News Live Scores
Opinion

Daunting Tanzania job leading Emmanuel Amuneke to his destiny

01:16 GMT+3 22/08/2018
Emmanuel Amuneke
The 1994 African Player of the Year made history earlier this month, and if he succeeds in East Africa, could take the reins back home in future

COMMENT    By Solace Chukwu     Follow on Twitter
 

Emmanuel Amuneke stepped into quite illustrious company earlier this month, becoming only the fifth Nigerian ever to manage a foreign national team.

If the prospect daunts him, the Super Eagles legend does a good job of keeping his apprehension under wraps.
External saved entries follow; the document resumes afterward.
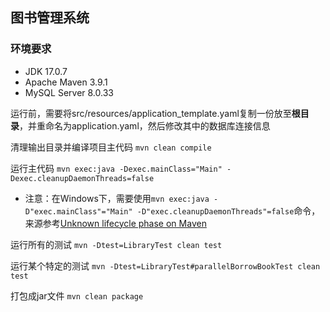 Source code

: ## 图书管理系统

### 环境要求
- JDK 17.0.7
- Apache Maven 3.9.1
- MySQL Server 8.0.33

运行前，需要将src/resources/application_template.yaml复制一份放至**根目录**，并重命名为application.yaml，然后修改其中的数据库连接信息

清理输出目录并编译项目主代码
`mvn clean compile`

运行主代码
`mvn exec:java -Dexec.mainClass="Main" -Dexec.cleanupDaemonThreads=false`

- 注意：在Windows下，需要使用`mvn exec:java -D"exec.mainClass"="Main" -D"exec.cleanupDaemonThreads"=false`命令，来源参考[Unknown lifecycle phase on Maven](https://stackoverflow.com/questions/64299956/unknown-lifecycle-phase-on-maven)

运行所有的测试
`mvn -Dtest=LibraryTest clean test`

运行某个特定的测试
`mvn -Dtest=LibraryTest#parallelBorrowBookTest clean test`

打包成jar文件
`mvn clean package`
Tanzania is, by every measure, a minnow in continental football, only ever making one appearance at the Africa Cup of Nations, incidentally hosted in Nigeria.

In the qualifiers for the 2018 World Cup, they suffered a 9-2 aggregate humiliation at the hands of Algeria in the second preliminary round. Taking charge of the Taifa Stars will be no cakewalk.

And yet, it will hold a great deal of excitement for the former dashing winger, whose great daring and fiendish left foot took him to the very pinnacle of the African game in his playing days. 

Still only 47, his coaching career has been every bit as colourful: from assistant coach in Saudi Arabia to a brief period in the Sudanese league. He has a love for coaching, by his own admission.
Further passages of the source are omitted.